Allah swt berfirman dalam surat Fushillat ayat 36, “Jika kamu ditimpa sesuatu godaan setan, maka berlindunglah kepada Allah. sesungguhnya Allah Maha Mendengar lagi Maha Mengetahui.”

Allah juga berfirman dalam Al Isra ayat 45, “Apabila kamu membaca Al Qur’an, niscaya Kami adakan antara kamu dan orang-orang yang tidak beriman kepada kehidupan akhirat, suatu dinding yang tertutup.”

Oleh karena itu, seseorang dianjurkan ber-ta’awwudz terlebih dahulu, kemudian baru membaca Al Qur’an yang mudah baginya.

Diriwayatkan di dalam kitab Shahih Muslim melalui sahabat Abu Darda r.a. yang menceritakan, “Rasulullah saw berdiri melakukan salatnya, kami mendengarnya mengucapkan:

اَعُوْذُبِاللّٰهِ مِنْكَ

A’uudzu billaahi minka. (Aku berlindung kepada Allah darimu.)

Kemudian beliau mengucapkan pula:

اَلْعَنُكَ بِلَعْنَةِ اللّٰهِ

Al’anka bila’nalillaahi. (Aku melaknatmu dengan laknat Allah.) sebanyak tiga kali.

Kemudian beliau mengulurkan tangannya seakan-akan hendak menangkap sesuatu.
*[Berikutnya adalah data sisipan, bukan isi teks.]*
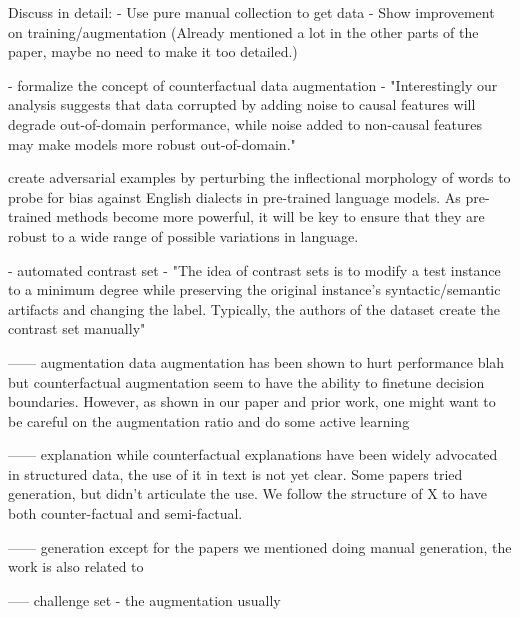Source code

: Discuss in detail:
\citet{gardner2020contrast}
\citet{kaushik2019learning}
- Use pure manual collection to get data
- Show improvement on training/augmentation
(Already mentioned a lot in the other parts of the paper, maybe no need to make it too detailed.)

\citet{kaushik2020explaining}
- formalize the concept of counterfactual data augmentation
- "Interestingly our analysis suggests that data corrupted by adding noise to causal features will degrade out-of-domain performance, while noise added to non-causal features may make models more robust out-of-domain."

\citet{tan2020s}
create adversarial examples by perturbing the inflectional morphology of words to probe for bias against English dialects in pre-trained language models. As pre-trained methods become more powerful, it will be key to ensure that they are robust to a wide range of possible variations in language.

\citet{li2020linguistically}
- automated contrast set 
- "The idea of contrast sets is to modify a test instance to a minimum degree while preserving the original instance’s syntactic/semantic artifacts and changing the label. Typically, the authors of the dataset create the contrast set manually"

------ augmentation
data augmentation has been shown to hurt performance blah
but counterfactual augmentation seem to have the ability to finetune decision boundaries. However, as shown in our paper and prior work, one might want to be careful on the augmentation ratio and do some active learning

------ explanation
while counterfactual explanations have been widely advocated in structured data, the use of it in text is not yet clear. 
Some papers tried generation, but didn't articulate the use.
We follow the structure of X to have both counter-factual and semi-factual. 

------ generation
except for the papers we mentioned doing manual generation, the work is also related to 


----- challenge set
- the augmentation usually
Ketika beliau selesai dari salatnya, kami bertanya, “Wahai Rasulullah, kami mendengarmu dalam salat mengucapkan suatu kalimat, kami belum pernah mendengar engkau mengucapkan kalimat itu. Dan kami pula melihat engkau mengulurkan tanganmu.”
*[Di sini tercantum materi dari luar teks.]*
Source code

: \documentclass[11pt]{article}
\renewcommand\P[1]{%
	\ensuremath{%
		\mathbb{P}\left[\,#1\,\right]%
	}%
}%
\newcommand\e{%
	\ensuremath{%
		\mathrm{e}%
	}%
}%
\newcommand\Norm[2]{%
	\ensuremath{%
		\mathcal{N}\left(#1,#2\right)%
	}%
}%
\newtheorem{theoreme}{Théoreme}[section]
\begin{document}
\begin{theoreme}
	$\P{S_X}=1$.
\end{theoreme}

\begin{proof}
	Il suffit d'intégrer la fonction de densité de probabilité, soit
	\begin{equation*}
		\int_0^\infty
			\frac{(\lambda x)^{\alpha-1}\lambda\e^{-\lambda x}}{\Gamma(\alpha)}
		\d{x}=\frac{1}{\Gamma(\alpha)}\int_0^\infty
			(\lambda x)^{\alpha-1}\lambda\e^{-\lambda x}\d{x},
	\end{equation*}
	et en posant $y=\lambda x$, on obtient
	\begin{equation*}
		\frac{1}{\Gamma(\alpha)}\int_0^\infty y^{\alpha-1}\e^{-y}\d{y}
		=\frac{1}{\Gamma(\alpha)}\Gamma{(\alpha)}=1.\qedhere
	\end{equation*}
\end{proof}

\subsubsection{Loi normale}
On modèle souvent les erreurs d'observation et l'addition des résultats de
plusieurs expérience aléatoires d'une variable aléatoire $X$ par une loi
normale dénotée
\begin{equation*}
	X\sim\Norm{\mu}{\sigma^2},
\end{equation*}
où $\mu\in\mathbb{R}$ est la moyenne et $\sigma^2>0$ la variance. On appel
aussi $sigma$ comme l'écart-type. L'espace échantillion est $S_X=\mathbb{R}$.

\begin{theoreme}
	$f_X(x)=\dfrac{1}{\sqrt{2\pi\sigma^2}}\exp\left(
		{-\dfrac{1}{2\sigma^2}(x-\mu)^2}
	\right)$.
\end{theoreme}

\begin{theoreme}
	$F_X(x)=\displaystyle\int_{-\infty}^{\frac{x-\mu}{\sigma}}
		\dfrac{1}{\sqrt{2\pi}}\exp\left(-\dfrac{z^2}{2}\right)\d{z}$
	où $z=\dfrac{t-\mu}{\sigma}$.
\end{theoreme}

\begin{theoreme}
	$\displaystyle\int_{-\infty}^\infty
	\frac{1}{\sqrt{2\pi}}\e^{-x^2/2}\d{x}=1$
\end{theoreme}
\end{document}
Beliau menjawab, “Sesungguhnya musuh Allah, Iblis, datang dengan membawa obor dari api untuk ia letakkan di mukaku, maka aku katakan, ‘Aku berlindung kepada Allah darimu’ sebanyak tiga kali. Kemudian aku katakan pula, ‘Aku laknat engkau dengan laknat Allah yang sempurna.’ Maka Iblis  mundur 3 kali (3 langkah), maka aku bermaksud untuk menangkapnya. Demi Allah, seandaiyna tidak ada doa saudaraku Sulaiman a.a., niscaya pada pagi harinya ia benar-benar dalam keadaan terikat, dapat dijadikan mainan oleh anak-anak penduduk Madinah.
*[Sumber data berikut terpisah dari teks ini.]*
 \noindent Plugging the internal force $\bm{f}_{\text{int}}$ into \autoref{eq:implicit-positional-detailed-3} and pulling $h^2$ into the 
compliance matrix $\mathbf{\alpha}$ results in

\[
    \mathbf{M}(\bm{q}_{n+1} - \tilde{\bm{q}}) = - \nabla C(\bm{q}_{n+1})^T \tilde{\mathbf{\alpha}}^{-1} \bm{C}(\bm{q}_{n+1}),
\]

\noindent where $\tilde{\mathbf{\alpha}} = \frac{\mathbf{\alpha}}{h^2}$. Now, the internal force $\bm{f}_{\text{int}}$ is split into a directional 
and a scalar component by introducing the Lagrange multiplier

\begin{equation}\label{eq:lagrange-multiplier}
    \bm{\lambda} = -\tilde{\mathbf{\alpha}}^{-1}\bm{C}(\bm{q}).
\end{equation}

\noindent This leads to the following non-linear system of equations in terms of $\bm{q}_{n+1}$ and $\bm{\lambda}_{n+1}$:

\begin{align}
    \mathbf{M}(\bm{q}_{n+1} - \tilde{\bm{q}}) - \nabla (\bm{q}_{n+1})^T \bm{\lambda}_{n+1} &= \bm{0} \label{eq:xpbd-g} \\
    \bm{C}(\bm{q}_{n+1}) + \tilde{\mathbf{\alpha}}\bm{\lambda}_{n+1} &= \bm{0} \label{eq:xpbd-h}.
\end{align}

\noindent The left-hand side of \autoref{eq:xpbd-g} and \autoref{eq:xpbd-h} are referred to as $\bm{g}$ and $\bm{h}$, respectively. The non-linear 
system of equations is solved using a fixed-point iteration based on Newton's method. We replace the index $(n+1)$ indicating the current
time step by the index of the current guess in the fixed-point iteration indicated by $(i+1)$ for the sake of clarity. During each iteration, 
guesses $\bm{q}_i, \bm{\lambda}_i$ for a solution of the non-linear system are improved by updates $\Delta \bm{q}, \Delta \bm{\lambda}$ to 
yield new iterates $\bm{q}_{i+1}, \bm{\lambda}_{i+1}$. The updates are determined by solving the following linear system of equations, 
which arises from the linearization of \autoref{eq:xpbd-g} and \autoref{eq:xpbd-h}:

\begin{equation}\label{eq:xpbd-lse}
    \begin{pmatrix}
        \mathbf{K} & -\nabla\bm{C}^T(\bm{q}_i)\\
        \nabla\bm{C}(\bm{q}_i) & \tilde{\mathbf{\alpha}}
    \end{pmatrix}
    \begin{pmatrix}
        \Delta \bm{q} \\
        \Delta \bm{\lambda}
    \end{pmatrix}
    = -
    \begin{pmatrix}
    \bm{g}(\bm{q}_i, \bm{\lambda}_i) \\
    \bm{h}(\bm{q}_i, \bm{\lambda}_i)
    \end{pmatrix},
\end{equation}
Orang yang bersangkutan dianjurkan pula melakukan azan seperti adzan salat. Kami telah meriwayatkan di dalam kitab Shahih Muslim melalui Suhail ibnu Abu Shaleh yang telah menceritakan:

Ayahku menyuruhku ke kampung Bani Haritsah ditemani seorang pelayan lelaki kami atau seorang teman kami. Tiba-tiba ada suara yang menyeru namanya dari arah kebun kurma, lalu orang yang menemaniku itu memeriksa kebun. Ternyata ia tidak melihat sesuatu pun. Lalu aku ceritakan hal tersebut kepada ayahku, maka ia berkata, “Seandainya aku mengetahui bahwa kamu akan menjumpai hal seperti itu, niscaya aku tidak akan mengirimmu. Tetapi bila kamu mendengar suatu suara (yang memanggilmu), maka serukanlah azan salat, karena sesungguhnya aku pernahm mendengar Abu Hurairah r.a. menceritakan suatu hadis dari Rasulullah saw, bahwa sesungguhnya setan apabila diserukan azan salat, maka ia lari.”